DiffusionAct: Controllable Diffusion Autoencoder for One-shot Face Reenactment
Bounareli, Stella, Tzelepis, Christos, Argyriou, Vasileios, Patras, Ioannis, Tzimiropoulos, Georgios
Video-driven neural face reenactment aims to synthesize realistic facial images that successfully preserve the identity and appearance of a source face, while transferring the target head pose and facial expressions. Existing GAN-based methods suffer from either distortions and visual artifacts or poor reconstruction quality, i.e., the background and several important appearance details, such as hair style/color, glasses and accessories, are not faithfully reconstructed. Recent advances in Diffusion Probabilistic Models (DPMs) enable the generation of high-quality realistic images. To this end, in this paper we present DiffusionAct, a novel method that leverages the photo-realistic image generation of diffusion models to perform neural face reenactment. Specifically, we propose to control the semantic space of a Diffusion Autoencoder (DiffAE), in order to edit the facial pose of the input images, defined as the head pose orientation and the facial expressions. Our method allows one-shot, self, and cross-subject reenactment, without requiring subject-specific fine-tuning. We compare against state-of-the-art GAN-, StyleGAN2-, and diffusion-based methods, showing better or on-par reenactment performance.
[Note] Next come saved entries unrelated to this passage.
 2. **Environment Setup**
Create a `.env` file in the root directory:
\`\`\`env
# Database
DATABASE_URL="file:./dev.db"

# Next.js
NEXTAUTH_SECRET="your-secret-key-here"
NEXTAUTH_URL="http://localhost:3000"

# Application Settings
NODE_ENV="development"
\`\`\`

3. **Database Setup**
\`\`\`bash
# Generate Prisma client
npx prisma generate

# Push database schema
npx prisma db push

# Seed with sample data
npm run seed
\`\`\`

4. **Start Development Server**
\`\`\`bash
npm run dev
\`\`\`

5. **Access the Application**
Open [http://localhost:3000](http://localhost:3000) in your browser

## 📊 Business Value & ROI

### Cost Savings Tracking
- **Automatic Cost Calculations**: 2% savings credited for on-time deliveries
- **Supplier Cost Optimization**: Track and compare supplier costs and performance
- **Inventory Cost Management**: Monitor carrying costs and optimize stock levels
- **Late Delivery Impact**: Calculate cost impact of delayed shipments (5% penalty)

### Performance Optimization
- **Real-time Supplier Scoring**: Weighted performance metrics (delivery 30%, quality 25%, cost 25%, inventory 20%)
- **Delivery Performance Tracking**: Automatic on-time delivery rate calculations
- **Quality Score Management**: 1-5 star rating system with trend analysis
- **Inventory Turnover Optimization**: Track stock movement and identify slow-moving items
Finding Directions in GAN's Latent Space for Neural Face Reenactment
Bounareli, Stella, Argyriou, Vasileios, Tzimiropoulos, Georgios
This paper is on face/head reenactment where the goal is to transfer the facial pose (3D head orientation and expression) of a target face to a source face. Previous methods focus on learning embedding networks for identity and pose disentanglement which proves to be a rather hard task, degrading the quality of the generated images. We take a different approach, bypassing the training of such networks, by using (fine-tuned) pre-trained GANs which have been shown capable of producing high-quality facial images. Because GANs are characterized by weak controllability, the core of our approach is a method to discover which directions in latent GAN space are responsible for controlling facial pose and expression variations. We present a simple pipeline to learn such directions with the aid of a 3D shape model which, by construction, already captures disentangled directions for facial pose, identity and expression. Moreover, we show that by embedding real images in the GAN latent space, our method can be successfully used for the reenactment of real-world faces. Our method features several favorable properties including using a single source image (one-shot) and enabling cross-person reenactment. Our qualitative and quantitative results show that our approach often produces reenacted faces of significantly higher quality than those produced by state-of-the-art methods for the standard benchmarks of VoxCeleb1 & 2.